Zu diesen scheinbar negativen Seiten einer Hochbegabung zählen unter anderem bereits ab dem Kindergarten der Hang sich mit älteren Kindern zu umgeben, altersgerechte Spiele als „doof“ zu betrachten, sich anders als andere „normale Gleichaltrige“ zu empfinden, da diese mit den umtreibenden Themen des hochbegabten Kindes heillos überfordert sind oder auch die Tatsache, dass durch eine Langeweile im Unterricht das Kind zu stören oder zu diskutieren beginnt. Lehrer, die mit dem Thema Hochbegabung noch nicht direkt konfrontiert waren, sehen darin eine Unfähigkeit und Unreife des betreffenden Kindes oder gar eine ADHS-Erkrankung. Behandlungsbedürftig, wohl bemerkt. Dass es sich hierbei um ein Kind mit besonderen und sehr ausgeprägten Fähigkeiten handelt, wird folglich sehr oft übersehen, was katastrophale Folgen nach sich ziehen kann. Von den Spielkameraden oder Mitschülern als Sonderling oder Streber abgestempelt, von vielen Eltern und Erzieherin als Störenfried und dummes Kind bezeichnet, versucht sich ein hochbegabtes Kind in seinem Wissen und Können zurückzuhalten, gar es zu verbergen, denn Anderssein ist nicht erwünscht. Letzteres zumindest solange, bis jemand auf den Gedanken kommt, dass für all die auftretenden Merkmale eine Hochbegabung der Auslöser ist oder doch zumindest sein könnte.
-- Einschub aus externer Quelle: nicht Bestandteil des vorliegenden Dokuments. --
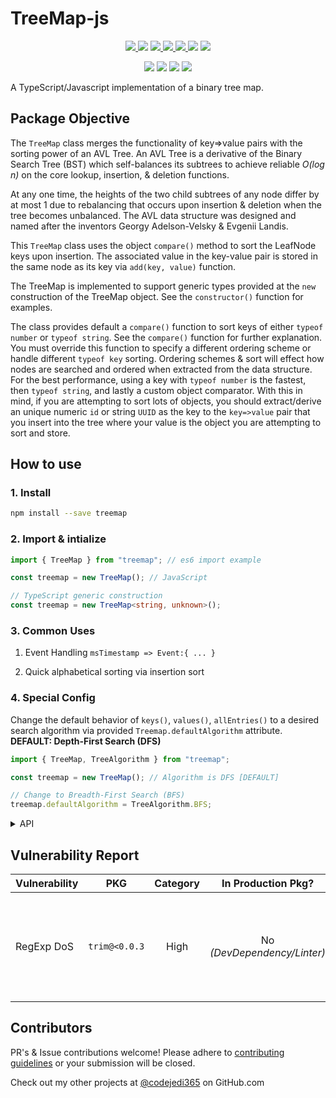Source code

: # TreeMap-js

<p align="center">
  <a href="https://www.npmjs.com/package/treemap.js">
    <img src="https://img.shields.io/npm/v/treemap.js" />
  </a>
  <img src="https://img.shields.io/npm/l/treemap.js?color=yellow">
  <a href="https://github.com/codejedi365/treemap-js/blob/main/CHANGELOG.md">
    <img src="https://img.shields.io/badge/&#9741-changelog-yellow">
  </a>
  <a href="https://github.com/codejedi365/treemap-js/actions/workflows/ci.yml">
    <img src="https://github.com/codejedi365/treemap-js/actions/workflows/ci.yml/badge.svg" >
  </a>
  <a href="https://github.com/codejedi365/treemap-js/issues">
    <img src="https://img.shields.io/github/issues/codejedi365/treemap-js">
  </a>
  <img src="https://img.shields.io/badge/dependencies-0-success">
  <img src="https://img.shields.io/snyk/vulnerabilities/npm/treemap.js">
</p>
<p align="center">
  <img src="https://img.shields.io/npm/dependency-version/treemap.js/dev/webpack">
  <img src="https://img.shields.io/node/v-lts/treemap.js?color=blue">
  <img src="https://img.shields.io/bundlephobia/min/treemap.js" />
  <img src="https://img.shields.io/github/last-commit/codejedi365/treemap-js">
</p>

A TypeScript/Javascript implementation of a binary tree map.

## Package Objective

The `TreeMap` class merges the functionality of key=>value pairs with the
sorting power of an AVL Tree. An AVL Tree is a derivative of the Binary Search
Tree (BST) which self-balances its subtrees to achieve reliable _O(log n)_ on
the core lookup, insertion, & deletion functions.

At any one time, the heights of the two child subtrees of any node differ by at
most 1 due to rebalancing that occurs upon insertion & deletion when the tree
becomes unbalanced. The AVL data structure was designed and named after the
inventors Georgy Adelson-Velsky & Evgenii Landis.

This `TreeMap` class uses the object `compare()` method to sort the LeafNode
keys upon insertion. The associated value in the key-value pair is stored in the
same node as its key via `add(key, value)` function.

The TreeMap is implemented to support generic types provided at the `new`
construction of the TreeMap object. See the `constructor()` function for
examples.

The class provides default a `compare()` function to sort keys of either
`typeof number` or `typeof string`. See the `compare()` function for further
explanation. You must override this function to specify a different ordering
scheme or handle different `typeof key` sorting. Ordering schemes & sort will
effect how nodes are searched and ordered when extracted from the data
structure. For the best performance, using a key with `typeof number` is the
fastest, then `typeof string`, and lastly a custom object comparator. With this
in mind, if you are attempting to sort lots of objects, you should
extract/derive an unique numeric `id` or string `UUID` as the key to the
`key=>value` pair that you insert into the tree where your value is the object
you are attempting to sort and store.

## How to use

### 1. Install

```sh
npm install --save treemap
```

### 2. Import & intialize

```js
import { TreeMap } from "treemap"; // es6 import example

const treemap = new TreeMap(); // JavaScript
```

```ts
// TypeScript generic construction
const treemap = new TreeMap<string, unknown>();
```

### 3. Common Uses

1.  Event Handling `msTimestamp => Event:{ ... }`

2.  Quick alphabetical sorting via insertion sort

### 4. Special Config

Change the default behavior of `keys()`, `values()`, `allEntries()` to a desired
search algorithm via provided `Treemap.defaultAlgorithm` attribute. **DEFAULT:
Depth-First Search (DFS)**

```ts
import { TreeMap, TreeAlgorithm } from "treemap";

const treemap = new TreeMap(); // Algorithm is DFS [DEFAULT]

// Change to Breadth-First Search (BFS)
treemap.defaultAlgorithm = TreeAlgorithm.BFS;
```

<details>
<summary size="2">API</summary>

## API

<!-- lint disable no-emphasis-as-heading -->

User examples of the API can be found in the unit test file
[`treemap.test.ts`](https://github.com/codejedi365/treemap-js/blob/main/src/__tests__/treemap.test.ts).

### `ENUM TreeAlgorithm`

Defined constanjs to define supported search algorithms for traversing a binary
tree.

**`ENUM TreeAlgorithm.DFS`**

**`ENUM TreeAlgorithm.BFS`**

### `TreeMap`

**`defaultAlgorithm: TreeAlgorithm`**

Enum to specify which search algorithm to use by default in methods. See
[TreeAlgorithm](#enum-treealgorithm) for possible values.

**`constructor(): new TreeMap`**

Creates a new `TreeMap` object with 0 nodes. Initializes with DFS as the
`defaultAlgorithm`.

Example use:

```ts
// 1. Explicit type mapping
const numbertree = new TreeMap<number, unknown>();

// 2. Dynamic type mapping
const key: string = "alphanumeric";
const data: number = 1;
const treemap = new TreeMap<typeof key, typeof data>();
```

**`first(): T | false`**

Finds the value of the first key in the dataset determined by the depth-first
search algorithm

**`firstKey(): K | false`**

Finds the first key in the dataset determined via the depth-first search
algorithm

**`last(): T | false`**

Finds the value with the last key in the dataset determined by the depth-first
search algorithm

**`lastKey(): K | false`**

Finds the last key in the dataset determined via the depth-first search
algorithm

**`fetch(key: K): T | null`**

Finds the value/data of the key=>value pair contained in the tree's nodes which
matches the specified key. Function returns the data stored by the specified key
or `NULL` if the key is not found.

**`isKey(key: K): boolean`**

Determines if a specified key is in the TreeMap. The function returns `True` if
key exists, otherwise `False`.

**`keys(): K[]`**

Returns all keys in the TreeMap according to the set `defaultAlgorithm`.

**`dfsKeys(): K[]`**

Returns all keys in the TreeMap defined by a Depth-First Search regardless of
the value of `treemap.defaultAlgorithm`.

**`bfsKeys(): K[]`**

Returns all keys in the TreeMap defined by a Breadth-First Search regardless of
the value of `treemap.defaultAlgorithm`.

**`values(): T[]`**

Returns all values in the TreeMap according to the order of keys found via the
set `defaultAlgorithm`.

**`dfsValues(): T[]`**

Returns all values in the TreeMap defined by a Depth-First Search of the
associated keys regardless of the value of `treemap.defaultAlgorithm`.

**`bfsValues(): T[]`**

Returns all values in the TreeMap defined by a Breadth-First Search of the
associated keys regardless of the value of `treemap.defaultAlgorithm`.

**`allEntries(): [K, T][]`**

Returns all key-value pairs as an entry `[key, value]` according to the order of
keys found via the set `defaultAlgorithm`.

**`dfsEntries(): [K, T][]`**

Returns all key-value pairs as an entry `[key, value]` according to the order of
a Depth-First Search, regardless of the value of `treemap.defaultAlgorithm`.

**`bfsEntries(): [K, T][]`**

Returns all key-value pairs as an entry `[key, value]` according to the order of
a Breadth-First Search, regardless of the value of `treemap.defaultAlgorithm`.

**`size(): number`**

Counts and returns the number of nodes in the TreeMap. An empty map will return
`0`.

**`height(): number`**

Counts and returns the number of layers in the TreeMap. An empty map will return
`0`.

**`add(key: K, value: T): TreeMap<K, T>`**

Creates and inserts a key=>value node into the TreeMap. The function returns
this TreeMap instance for function chaining if desired.

**`merge(tree: TreeMap<K, T>): TreeMap<K, T> | false`**

Merges 2 TreeMaps into 1. All nodes in the `tree` parameter are incrementally
extracted and inserted into the current TreeMap instance. If successful, The
function returns this adjusted TreeMap instance for function chaining, or
`False` on failure

**WARNING: Node keys in the provided tree that match keys in this tree will be
overwritten with the data in the provided tree.**

**`remove(key: K): T | false`**

Removes a node and returns the associated data based on a given key. Returns
`false` if key is not found.

**`removeAll(): TreeMap<K, T>`**

Quickly removes all nodes & values from TreeMap. The function returns this
TreeMap instance for function chaining if desired.

**`dfTraversal<R>(nodeHandlerFn: (this: TreeMap<K, T>, head: LeafNode<K, T>, visited: R[]) => void): R[]`**

Performs a Depth-First traversal across the TreeMap and perform a custom
programable operation as each node is visited.

To interrupt and return from the DFS with the data collected, the
`nodeHanlderFn` can throw a `StopSearchException` which will be caught by this
function and the persistent array of collected data returned.

For Typescript, the generic type R should be provided to define the type of the
objects that exist in the array that will be returned from this function. It is
guaranteed to be an array by this function definition.

The nodeHandlerFn will be called when each node is visited. It is passed the
current node and the persistent array that can store data between each function
call each. The persistent array `visited` is returned after the last node is
visited or when a StopSearchException has been thrown.

```ts
const treemap = new TreeMap<number, string>();
[
  [1, "one"],
  [2, "two"],
  [3, "three"]
].forEach(([key, data]) => {
  customTMap.add(key, data);
});

// Extract data from only odd keys via DFS
const result = treemap.dfTraversal<string>((node, captureArray) => {
  if (node.key % 2 === 1) {
    captureArray.push(node.data);
  }
});
console.log(result); // [ "one", "three" ]
```

**`bfTraversal<R>(nodeHandlerFn: (this: TreeMap<K, T>, currentNode: LeafNode<K, T>, visited: R[], depth: number) => void): R[]`**

Performs a Breadth-First traversal across the TreeMap and perform a custom
programable operation as each node is visited.

To interrupt and return from the BFS with the data collected, the
`nodeHanlderFn` can throw a `StopSearchException` which will be caught by this
function and the persistent array of collected data returned.

For Typescript, the generic type R should be provided to define the type of the
objects that exist in the array that will be returned from this function. It is
guaranteed to be an array by this function definition.

The nodeHandlerFn will be called when each node is visited. It is passed the
current node and the persistent array that can store data between each function
call each. The persistent array `visited` is returned after the last node is
visited or when a StopSearchException has been thrown.

```ts
const treemap = new TreeMap<number, string>();
[
  [3, "three"],
  [1, "one"],
  [2, "two"],
  [4, "four"]
].forEach(([key, data]) => {
  customTMap.add(key, data);
});

// Extract data from only even keys via BFS
const result = treemap.bfTraversal<string>((node, captureArray) => {
  if (node.key % 2 === 0) {
    captureArray.push(node.data);
  }
});
console.log(result); // [ "four", "two" ]
```

**`subtree(start: K): TreeMap<K, T> | false`**

Takes a specific key and creates a shallow cloned subtree of that portion of the
tree. The new TreeMap will have a root node of the node found from the provided
and all of its descendants. It will also duplicate the original configuration of
the parent tree. See `sliceTree()` for details.

**WARNING: This is a shallow copy of the descendents, it is up to the user to
remove the reference in the parent tree to this subtree.**

The function returns `False` if the key provided was not found.

**`compare(this: void, node1: LeafNode<K, T>, node2: LeafNode<K, T | null>): -1 | 0 | 1`**

Defines the sorting algorithm for nodes in this BST. This is expected to be
overriden by a users implementation unless they want to use the default
ascending numberic sorting or ascending ASCII string sort (`0,1,2,...n` \|\|
`a,b,c,...z`). Keys that are strings of numberic values will be converted to
numbers for comparison if they are both numeric.

If not overridden, this function passes the nodes off to the generic static
comparison function of the TreeMap class to perform the default action

If this function is overridden, it must return `-1 || 0 || 1` to indicate to the
tree sorting algorithm whether to replace the current node, or which side should
it continue to traverse (-1 = left, 1 = right).

- @param node1 base node in which to determine current position in tree
- @param node2 node being evaluated for if it should be in front(left) or
  behind(right) the base node
- @returns `-1` if node2 should be in to the left of node1, `+1` if on the
  right, or `0` if keys are equal

```ts
// Example
const customTMap = new TreeMap<number, string>();

// Custom compare function (Descending Order)
customTMap.compare = function descOrder(node1, node2) {
  return node1.key > node2.key ? 1 : node1.key < node2.key ? -1 : 0;
};

// Load data
[
  [1, "one"],
  [2, "two"],
  [3, "three"]
].forEach(([key, data]) => {
  customTMap.add(key, data);
});

console.log(customTMap.dfsKeys()); // [ 3, 2, 1 ]
```

**`toString(): string`**

Converts TreeMap to human readable representation. Returns a string in the
format:

```
"TreeMap:{ root:[key=value], dfs:[[key, data], entryN, ...] }"
```

**`print(): void`**

Prints the serialized version of this TreeMap to `console`.

### `[INTERNAL] LeafNode`

The internal generic class for defining a node within the binary tree. It
maintains a key of generic type K, the associated data of type T, and the
references to it's parent and descendents which are other LeafNodes within the
tree similar to a Linked List Node.

### `StopSearchException`

Exception to throw inside a custom traversal function to cause an interrupt that
terminates the search algorithm and returns immediately. `StopSearchException`
extends the built-in `Error` class.

**`constructor(message?: string): new StopSearchException`**

Creates a new `StopSearchException` object. If a `message` is provided it will
be passed to the Error superclass upon instantiation. The message currently has
no effect or use.

Examples:

```ts
// 1. No message (default returns Exception name)
throw new StopSearchException();

// 2. Custom message
throw new StopSearchException("Custom Message");
```

<!-- lint enable no-emphasis-as-heading -->
</details>

## Vulnerability Report

| Vulnerability |      PKG      | Category |     In Production Pkg?      | Notes                                                               |
| ------------- | :-----------: | :------: | :-------------------------: | ------------------------------------------------------------------- |
| RegExp DoS    | `trim@<0.0.3` |   High   | No _(DevDependency/Linter)_ | waiting for `remark-parse@9` release, owner will not patch `v8.0.3` |

## Contributors

PR's & Issue contributions welcome! Please adhere to
[contributing guidelines](https://github.com/codejedi365/treemap-js/blob/main/CONTRIBUTING.md)
or your submission will be closed.

<!-- ## Future Features -->

<!-- ## Extras -->

Check out my other projects at [@codejedi365](https://github.com/codejedi365) on
GitHub.com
Da der kindliche Leidensweg zwischen geistigem Hochwissen und Verdecken des selbigen oftmals sehr lange sein kann, verwundert es kaum, dass viele Betroffene im Laufe ihres noch jungen Lebens eine oder psychische Störungen bekommen, die im Grundsatz einer therapeutischen Behandlung bedürfen. Dass dem tatsächlich so ist, kann der Heilpraktiker für Psychotherapie und geprüfter Psychologischer Berater Jan Göritz von „ichwerk“ in Hamburg, bestens bestätigen. Selbst hochbegabt, hilft und unterstützt er unter anderem auch hochbegabten Menschen, die dank ihrer natürlichen Fähigkeiten einen Leidensweg hinter sich haben oder immer noch darin feststecken. Depressionen, Selbstzweifel, eine abgeschwächte Form des Autismus, Symptome eines ADHS-Syndroms und viele weitere die Psyche betreffende Störungen, können immer wieder bei Hochbegabten zur Diagnose gelangen. Jan Göritz weiß, wie sich Betroffene Frauen und Männer fühlen, die nicht nur in den meisten Fällen über einen IQ von über 130 verfügen, sondern auch in zahlreichen weiteren Bereichen außerhalb herkömmlicher Wissensgebiete, herausragende Leistungen erbringen. Auf der Suche nach einem Weg der „inneren Heilung“, bieten im Besonderen Psychologen und Psychologische Berater Möglichkeiten, um mit dem Leben und seinem Anderssein eine beruhigende und gesunde Balance zu erhalten.

An dieser Stelle auf jegliche Merkmale, Diagnosemöglichkeiten oder auch Förderungen eines hochbegabten Kindes einzugehen, würde den Rahmen sprengen, zumal es mittlerweile sehr gute Anlaufstellen für Eltern, Erzieher, Lehrer und junge Hochbegabte gibt, die zu diesem wichtigen Thema zahlreiche Informationen, Tipps und Adressen von Experten oder Schulen mit Hochbegabtenförderung breithalten. Eine informative Unterstützung findet sich beispielsweise bei der Deutschen Gesellschaft für das hochbegabte Kind e. V. , welche speziell für hochbegabte Kinder und deren Eltern ein Wegweiser darstellen kann der „Behinderung“ Hochbegabung auf den Grund gehen zu können. Allerdings steckt auch bei der Hochbegabung wieder einmal der Teufel im Detail, da nicht immer die ersten Hinweise auf das eigene Kind zutreffen, denn auch wenn es gewisse Merkmale gibt, ist und bleibt jedes hochbegabte Kind eine individuelle Persönlichkeit, die in ihren Fähigkeiten von einem Schemata herausfallen und doch eine Hochbegabung ihr Eigen nennen kann. Eine letzte Anmerkung zu diesem Thema sei noch gestattet: Sich lediglich damit zufrieden zu geben einen Intelligenztest bei dem Kind durchführen zu lassen, wird dem betreffenden Kind nicht immer gerecht, denn zahlreiche Kinder, die „nur“ einen IQ von 75 bis 100 aufweisen, sind trotzdem sehr hochbegabt und gleichzeitig hochsensibel.